◆ Task requirements ◆
Using the records below, filter for lines that contain the string "qquad" and copy them out.

◆ Records for processing ◆

=-=-=

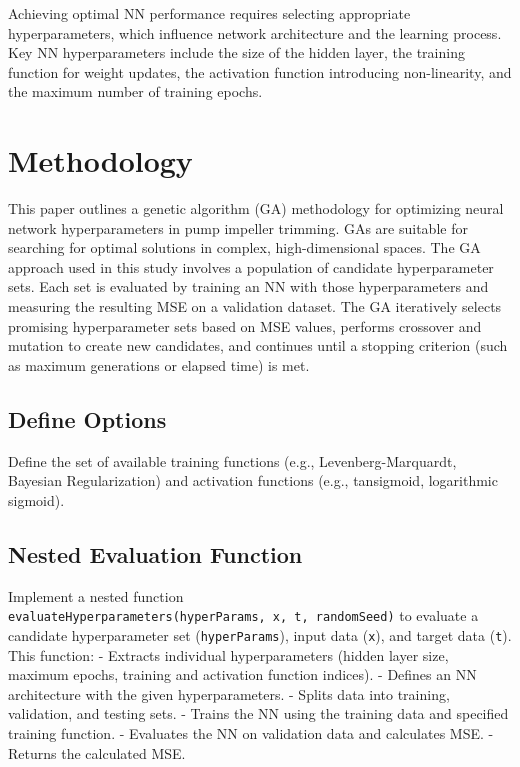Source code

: \documentclass[
]{agujournal2019}
\begin{document}
Achieving optimal NN performance requires selecting appropriate
hyperparameters, which influence network architecture and the learning
process. Key NN hyperparameters include the size of the hidden layer,
the training function for weight updates, the activation function
introducing non-linearity, and the maximum number of training epochs.

\section{Methodology}\label{methodology}

This paper outlines a genetic algorithm (GA) methodology for optimizing
neural network hyperparameters in pump impeller trimming. GAs are
suitable for searching for optimal solutions in complex,
high-dimensional spaces. The GA approach used in this study involves a
population of candidate hyperparameter sets. Each set is evaluated by
training an NN with those hyperparameters and measuring the resulting
MSE on a validation dataset. The GA iteratively selects promising
hyperparameter sets based on MSE values, performs crossover and mutation
to create new candidates, and continues until a stopping criterion (such
as maximum generations or elapsed time) is met.

\subsection{Define Options}\label{define-options}

Define the set of available training functions (e.g.,
Levenberg-Marquardt, Bayesian Regularization) and activation functions
(e.g., tansigmoid, logarithmic sigmoid).

\subsection{Nested Evaluation
Function}\label{nested-evaluation-function}

Implement a nested function
\texttt{evaluateHyperparameters(hyperParams,\ x,\ t,\ randomSeed)} to
evaluate a candidate hyperparameter set (\texttt{hyperParams}), input
data (\texttt{x}), and target data (\texttt{t}). This function: -
Extracts individual hyperparameters (hidden layer size, maximum epochs,
training and activation function indices). - Defines an NN architecture
with the given hyperparameters. - Splits data into training, validation,
and testing sets. - Trains the NN using the training data and specified
training function. - Evaluates the NN on validation data and calculates
MSE. - Returns the calculated MSE.
\end{document}
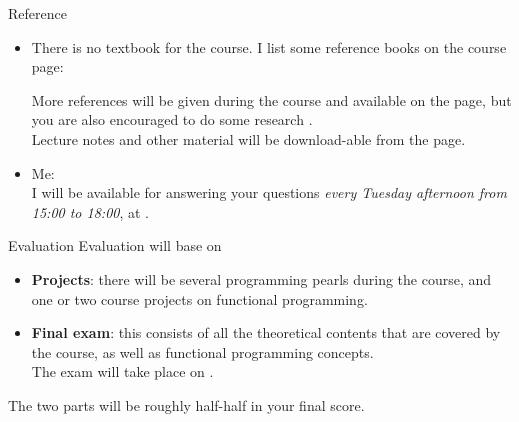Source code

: \documentclass[paper=screen,mode=present,style=zysimple]{powerdot}
\begin{document}
\begin{slide}{Reference}
\begin{itemize}
\item There is no textbook for the course. I list some reference books on the course page:
\begin{center}
{\em {}}
\end{center}
More references will be given during the course and available on the page, 
but you are also encouraged to do some research .
\\
Lecture notes and other material will  be download-able from the page.
\item Me: \\
I will be available for answering your questions {\em every Tuesday afternoon from 15:00 to 18:00}, 
at .
\end{itemize}
\end{slide}

\begin{slide}[toc=]{Evaluation}
Evaluation will base on 
\begin{itemize}
\item {\bf Projects}: there will be several programming pearls during the course, 
  and one or two course projects on functional programming.
  
\item {\bf Final exam}: this consists of all the theoretical contents that are covered by the course, 
  as well as functional programming concepts. \\
  The exam will take place on .
\end{itemize}
The two parts will be roughly half-half in your final score. 
\end{slide}
\end{document}
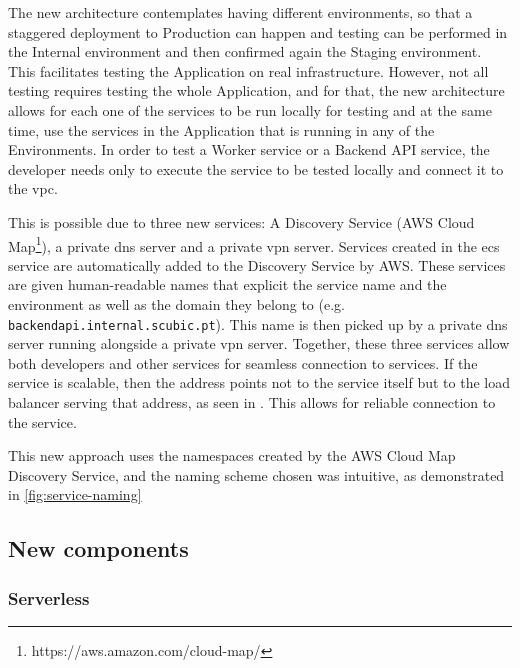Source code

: The new architecture contemplates having different environments, so that a staggered deployment to Production can happen and testing can be performed in the Internal environment and then confirmed again the Staging environment. This facilitates testing the Application on real infrastructure. However, not all testing requires testing the whole Application, and for that, the new architecture allows for each one of the services to be run locally for testing and at the same time, use the services in the Application that is running in any of the Environments. In order to test a Worker service or a Backend API service, the developer needs only to execute the service to be tested locally and connect it to the \gls{vpc}.



This is possible due to three new services: A Discovery Service (AWS Cloud Map\footnote{https://aws.amazon.com/cloud-map/\label{foot:cloudmap}}), a private \gls{dns} server and a private \gls{vpn} server.
Services created in the \gls{ecs} service are automatically added to the Discovery Service by AWS. These services are given human-readable names that explicit the service name and the environment as well as the domain they belong to (e.g. \texttt{backendapi.internal.scubic.pt}). This name is then picked up by a private \gls{dns} server running alongside a private \gls{vpn} server. Together, these three services allow both developers and other services for seamless connection to services. If the service is scalable, then the address points not to the service itself but to the load balancer serving that address, as seen in . This allows for reliable connection to the service.

This new approach uses the namespaces created by the AWS Cloud Map Discovery Service, and the naming scheme chosen was intuitive, as demonstrated in \cref{fig:service-naming}



\subsection{New components}\label{methodology:ss:new-components-new-arch}

\subsubsection{Serverless}\label{methodology:sss:serverless}

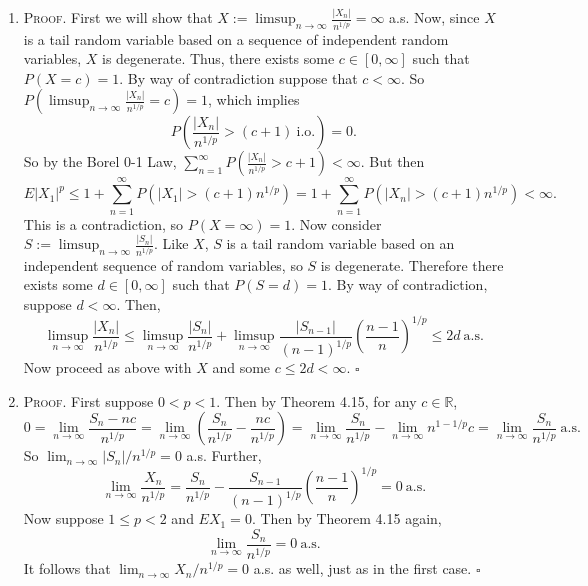 \documentclass[12pt]{article}
\newcounter{ProofCounter}
\newenvironment{Proof}{\stepcounter{ProofCounter}\textsc{Proof.}}{\hfill$\square$}
\begin{document}
\begin{enumerate}[label=(\alph*),topsep=3mm]
\item \begin{Proof}
First we will show that $X := \limsup_{n\rightarrow\infty}\frac{|X_{n}|}{n^{1/p}} = \infty$ a.s. Now, since $X$ is a tail random variable based on a
sequence of independent random variables, $X$ is degenerate. Thus, there exists some $c \in [0,\infty]$ such that $P(X = c) = 1$. By way of
contradiction suppose that $c < \infty$. So $P\left( \limsup_{n\rightarrow\infty}\frac{|X_{n}|}{n^{1/p}} = c \right) = 1$, which implies 
\[ P\left( \frac{|X_{n}|}{n^{1/p}} > (c+1)\ \text{i.o.} \right) = 0. \]
So by the Borel 0-1 Law, $\sum_{n=1}^{\infty}P\left( \frac{|X_{n}|}{n^{1/p}} > c + 1 \right) < \infty$. But then 
\[ E|X_{1}|^{p} \leq 1 + \sum_{n=1}^{\infty}P\left( |X_{1}| > (c+1)n^{1/p} \right) = 1 + \sum_{n=1}^{\infty}P\left( |X_{n}| > (c+1)n^{1/p} \right) <
\infty. \]
This is a contradiction, so $P(X = \infty) = 1$. Now consider $S := \limsup_{n\rightarrow\infty}\frac{|S_{n}|}{n^{1/p}}$. Like $X$, $S$ is a tail
random variable based on an independent sequence of random variables, so $S$ is degenerate. Therefore there exists some $d \in [0,\infty]$ such that
$P(S = d) = 1$. By way of contradiction, suppose $d < \infty$. Then,
\[ \limsup_{n\rightarrow\infty}\frac{|X_{n}|}{n^{1/p}} \leq \limsup_{n\rightarrow\infty}\frac{|S_{n}|}{n^{1/p}} +
\limsup_{n\rightarrow\infty}\frac{|S_{n-1}|}{(n-1)^{1/p}}\left(\frac{n-1}{n}\right)^{1/p} \leq 2d\ \text{a.s.} \]
Now proceed as above with $X$ and some $c \leq 2d < \infty$.
\end{Proof}

\item \begin{Proof}
First suppose $0 < p < 1$. Then by Theorem 4.15, for any $c \in \mathbb{R}$,
\[ 0 = \lim_{n\rightarrow\infty}\frac{S_{n} - nc}{n^{1/p}} =\lim_{n\rightarrow\infty} \left(\frac{S_{n}}{n^{1/p}} - \frac{nc}{n^{1/p}}\right) 
= \lim_{n\rightarrow\infty}\frac{S_{n}}{n^{1/p}} - \lim_{n\rightarrow\infty}n^{1 - 1/p}c = \lim_{n\rightarrow\infty}\frac{S_{n}}{n^{1/p}} \
\text{a.s.} \]
So $\lim_{n\rightarrow\infty}|S_{n}| / n^{1/p} = 0$ a.s. Further,
\[ \lim_{n\rightarrow\infty}\frac{X_{n}}{n^{1/p}} = \frac{S_{n}}{n^{1/p}} - \frac{S_{n-1}}{(n-1)^{1/p}}\left( \frac{n-1}{n} \right)^{1/p} = 0\ \text{
a.s.} \]
Now suppose $1 \leq p < 2$ and $EX_{1} = 0$. Then by Theorem 4.15 again,
\[ \lim_{n\rightarrow\infty}\frac{S_{n}}{n^{1/p}} = 0 \ \text{a.s.} \]
It follows that $\lim_{n\rightarrow\infty}X_{n}/n^{1/p} = 0$ a.s. as well, just as in the first case.
\end{Proof}
\end{enumerate}
\end{document}
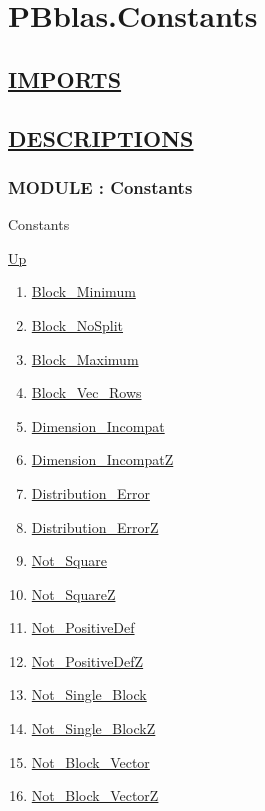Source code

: \chapter*{PBblas.Constants}
\hypertarget{ecldoc:toc:PBblas.Constants}{}

\section*{\underline{IMPORTS}}

\section*{\underline{DESCRIPTIONS}}
\subsection*{MODULE : Constants}
\hypertarget{ecldoc:PBblas.Constants}{}
\begin{minipage}[t]{\textwidth}
\begin{flushleft}
 Constants 
\end{flushleft}
\end{minipage}
\hyperlink{ecldoc:toc:PBblas}{Up}

\par
\par
\begin{enumerate}
\item \hyperlink{ecldoc:pbblas.constants.block_minimum}{Block\_Minimum}
\item \hyperlink{ecldoc:pbblas.constants.block_nosplit}{Block\_NoSplit}
\item \hyperlink{ecldoc:pbblas.constants.block_maximum}{Block\_Maximum}
\item \hyperlink{ecldoc:pbblas.constants.block_vec_rows}{Block\_Vec\_Rows}
\item \hyperlink{ecldoc:pbblas.constants.dimension_incompat}{Dimension\_Incompat}
\item \hyperlink{ecldoc:pbblas.constants.dimension_incompatz}{Dimension\_IncompatZ}
\item \hyperlink{ecldoc:pbblas.constants.distribution_error}{Distribution\_Error}
\item \hyperlink{ecldoc:pbblas.constants.distribution_errorz}{Distribution\_ErrorZ}
\item \hyperlink{ecldoc:pbblas.constants.not_square}{Not\_Square}
\item \hyperlink{ecldoc:pbblas.constants.not_squarez}{Not\_SquareZ}
\item \hyperlink{ecldoc:pbblas.constants.not_positivedef}{Not\_PositiveDef}
\item \hyperlink{ecldoc:pbblas.constants.not_positivedefz}{Not\_PositiveDefZ}
\item \hyperlink{ecldoc:pbblas.constants.not_single_block}{Not\_Single\_Block}
\item \hyperlink{ecldoc:pbblas.constants.not_single_blockz}{Not\_Single\_BlockZ}
\item \hyperlink{ecldoc:pbblas.constants.not_block_vector}{Not\_Block\_Vector}
\item \hyperlink{ecldoc:pbblas.constants.not_block_vectorz}{Not\_Block\_VectorZ}
\end{enumerate}
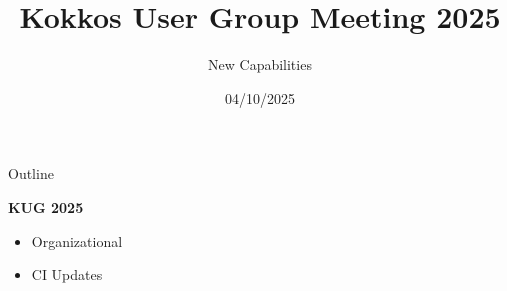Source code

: 
\usepackage{tikz}
\graphicspath{{4_6/figures/}}
\usepackage{multicol}
\usepackage{pgfplots}

\def\ornlid{THIS WILL NEED TO BE UPDATED AFTER RESOLUTION}

\title{Kokkos User Group Meeting 2025}

\author{New Capabilities}

\date{04/10/2025}





\begin{frame}
  \titlepage
\end{frame}


\begin{frame}[fragile]{Outline}

  \textbf{KUG 2025}

  \begin{itemize}
    \item{Organizational}
    \item{CI Updates}
  \end{itemize}

\end{frame}







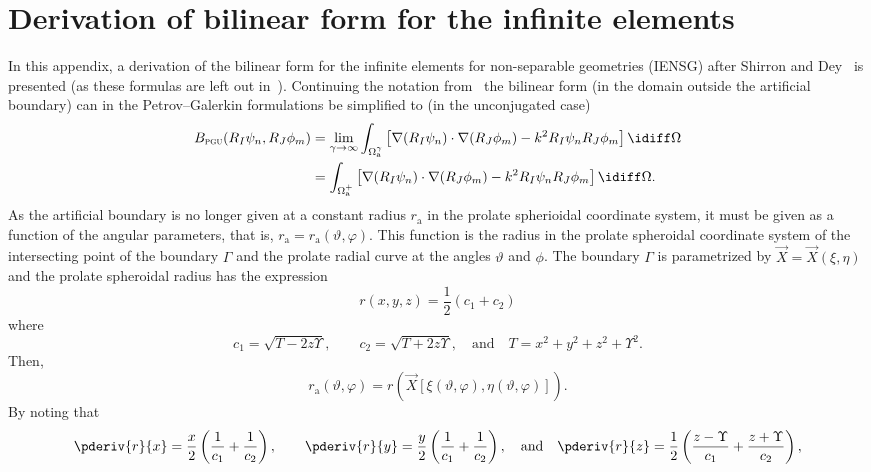 \section{Derivation of bilinear form for the infinite elements}
\label{Sec:AppendixDerivationOfBilinearForm}
In this appendix, a derivation of the bilinear form for the infinite elements for non-separable geometries (IENSG) after Shirron and Dey~\cite{Shirron2002aie} is presented (as these formulas are left out in~\cite{Shirron2002aie}). Continuing the notation from~\cite[Appendix A]{Venas2018iao} the bilinear form (in the domain outside the artificial boundary) can in the Petrov--Galerkin formulations be simplified to (in the unconjugated case)
\begin{align}\label{Eq:BilinearFormInserted}
	\begin{split}
	B_{\textsc{pgu}}(R_I\psi_n,R_J\phi_m) &= \lim_{\gamma\to\infty}\int_{\Omega_{\mathrm{a}}^\gamma} \left[\nabla(R_I\psi_n)\cdot \nabla (R_J\phi_m)- k^2 R_I\psi_n R_J\phi_m\right]\idiff\Omega\\
		&=\int_{\Omega_{\mathrm{a}}^+} \left[\nabla(R_I\psi_n)\cdot \nabla (R_J\phi_m)- k^2 R_I\psi_n R_J\phi_m\right]\idiff\Omega.
	\end{split}
\end{align}
As the artificial boundary is no longer given at a constant radius $r_{\mathrm{a}}$ in the prolate spherioidal coordinate system, it must be given as a function of the angular parameters, that is, $r_{\mathrm{a}} = r_{\mathrm{a}}(\vartheta,\varphi)$. This function is the radius in the prolate spheroidal coordinate system of the intersecting point of the boundary $\Gamma$ and the prolate radial curve at the angles $\vartheta$ and $\phi$. The boundary $\Gamma$ is parametrized by $\vec{X} = \vec{X}(\xi,\eta)$ and the prolate spheroidal radius has the expression
\begin{equation*}
	r(x,y,z) = \frac{1}{2}\left(c_1+c_2\right)
\end{equation*}
where
\begin{equation*}
	c_1 = \sqrt{T-2z\Upsilon},\qquad c_2 = \sqrt{T+2z\Upsilon},\quad\text{and}\quad T = x^2+y^2+z^2+\Upsilon^2.
\end{equation*}
Then,
\begin{equation*}
	r_{\mathrm{a}}(\vartheta,\varphi) = r\left(\vec{X}\left[\xi(\vartheta,\varphi),\eta(\vartheta,\varphi)\right]\right).
\end{equation*}
By noting that
\begin{equation*}
	\pderiv{r}{x} = \frac{x}{2}\left(\frac{1}{c_1}+\frac{1}{c_2}\right),\qquad\pderiv{r}{y} = \frac{y}{2}\left(\frac{1}{c_1}+\frac{1}{c_2}\right),\quad\text{and}\quad\pderiv{r}{z} = \frac{1}{2}\left(\frac{z-\Upsilon}{c_1}+\frac{z+\Upsilon}{c_2}\right),
\end{equation*}
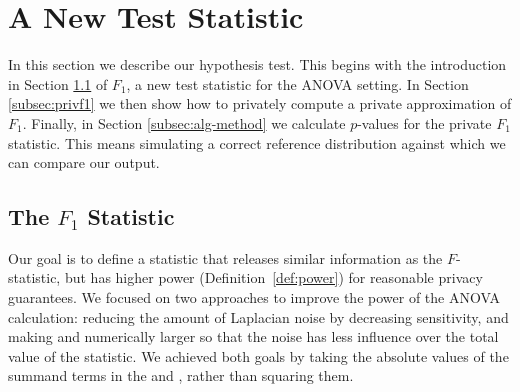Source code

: \section{A New Test Statistic}\label{sec:f1}

In this section we describe our hypothesis test.  This begins with the introduction in Section \ref{subsec:f1def} of $F_1$, a new test statistic for the ANOVA setting.  In Section \ref{subsec:privf1} we then show how to privately compute a private approximation of $F_1$.  Finally, in Section \ref{subsec:alg-method} we calculate $p$-values for the private $F_1$ statistic.  This means simulating a correct reference distribution against which we can compare our output.


\subsection{The $F_1$ Statistic}\label{subsec:f1def}


Our goal is to define a statistic that releases similar information as the $F$-statistic, but has higher power (Definition~\ref{def:power}) for reasonable privacy guarantees.  We focused on two approaches to improve the power of the ANOVA calculation: reducing the amount of Laplacian noise by decreasing sensitivity, and making \ssa and \sse numerically larger so that the noise has less influence over the total value of the statistic.  We achieved both goals by taking the absolute values of the summand terms in the \ssa and \sse, rather than squaring them. 

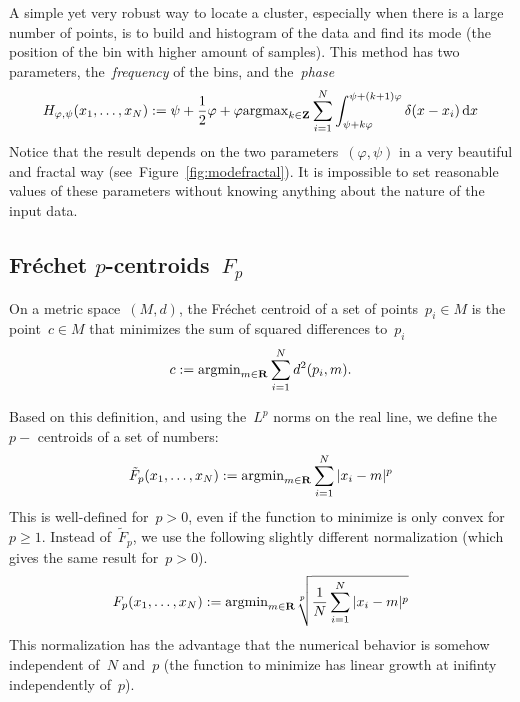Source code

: A simple yet very robust way to locate a cluster, especially when
there is a large number of points, is to build and histogram of the
data and find its mode (the position of the bin with higher amount of
samples).  This method has two parameters, the~\emph{frequency} of the bins,
and the~\emph{phase}
\[
	H_{\varphi,\psi}(x_1,\ldots,x_N) :=
	\psi+\frac{1}{2}\varphi+\varphi\mathrm{argmax}_{k\in\mathbf{Z}}
	\sum_{i=1}^N\int_{\psi+k\varphi}^{\psi+(k+1)\varphi}
	\delta(x-x_i)\,\mathrm{d}x
\]
Notice
that the result depends on the two parameters~$(\varphi,\psi)$ in a
very beautiful and fractal way (see~Figure~\ref{fig:modefractal}).
It is impossible to set reasonable values of these parameters without
knowing anything about the nature of the input data.


\subsection{Fréchet $p$-centroids~$F_p$}

On a metric space~$(M,d)$, the Fréchet centroid of a set of
points~$p_i\in M$ is the point~$c\in M$ that minimizes the sum of
squared differences to~$p_i$
\[
	c := \mathrm{argmin}_{m\in\mathbf{R}}\sum_{i=1}^N d^2(p_i,m).
\]

Based on this definition, and using the~$L^p$ norms on the real line,
we define the~$p-$ centroids of a set of numbers:
\[
	\tilde F_p(x_1,\ldots,x_N) := \mathrm{argmin}_{m\in\mathbf{R}}\sum_{i=1}^N|x_i-m|^p
\]
This is well-defined for~$p>0$, even if the function to minimize is
only convex for~$p\ge1$.  Instead of~$\tilde F_p$, we use the
following slightly different normalization (which gives the same result for~$p>0$).
\[
	F_p(x_1,\ldots,x_N) :=
	\mathrm{argmin}_{m\in\mathbf{R}}\sqrt[p]{\frac{1}{N}\sum_{i=1}^N|x_i-m|^p}
\]
This normalization has the advantage that the numerical behavior is
somehow independent of~$N$ and~$p$  (the function to minimize has
linear growth at inifinty independently of~$p$).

=-=-=

◆ Solution ◆
	c_1 = \sqrt{T-2z\Upsilon},\qquad c_2 = \sqrt{T+2z\Upsilon},\quad\text{and}\quad T = x^2+y^2+z^2+\Upsilon^2.
	\pderiv{r}{x} = \frac{x}{2}\left(\frac{1}{c_1}+\frac{1}{c_2}\right),\qquad\pderiv{r}{y} = \frac{y}{2}\left(\frac{1}{c_1}+\frac{1}{c_2}\right),\quad\text{and}\quad\pderiv{r}{z} = \frac{1}{2}\left(\frac{z-\Upsilon}{c_1}+\frac{z+\Upsilon}{c_2}\right),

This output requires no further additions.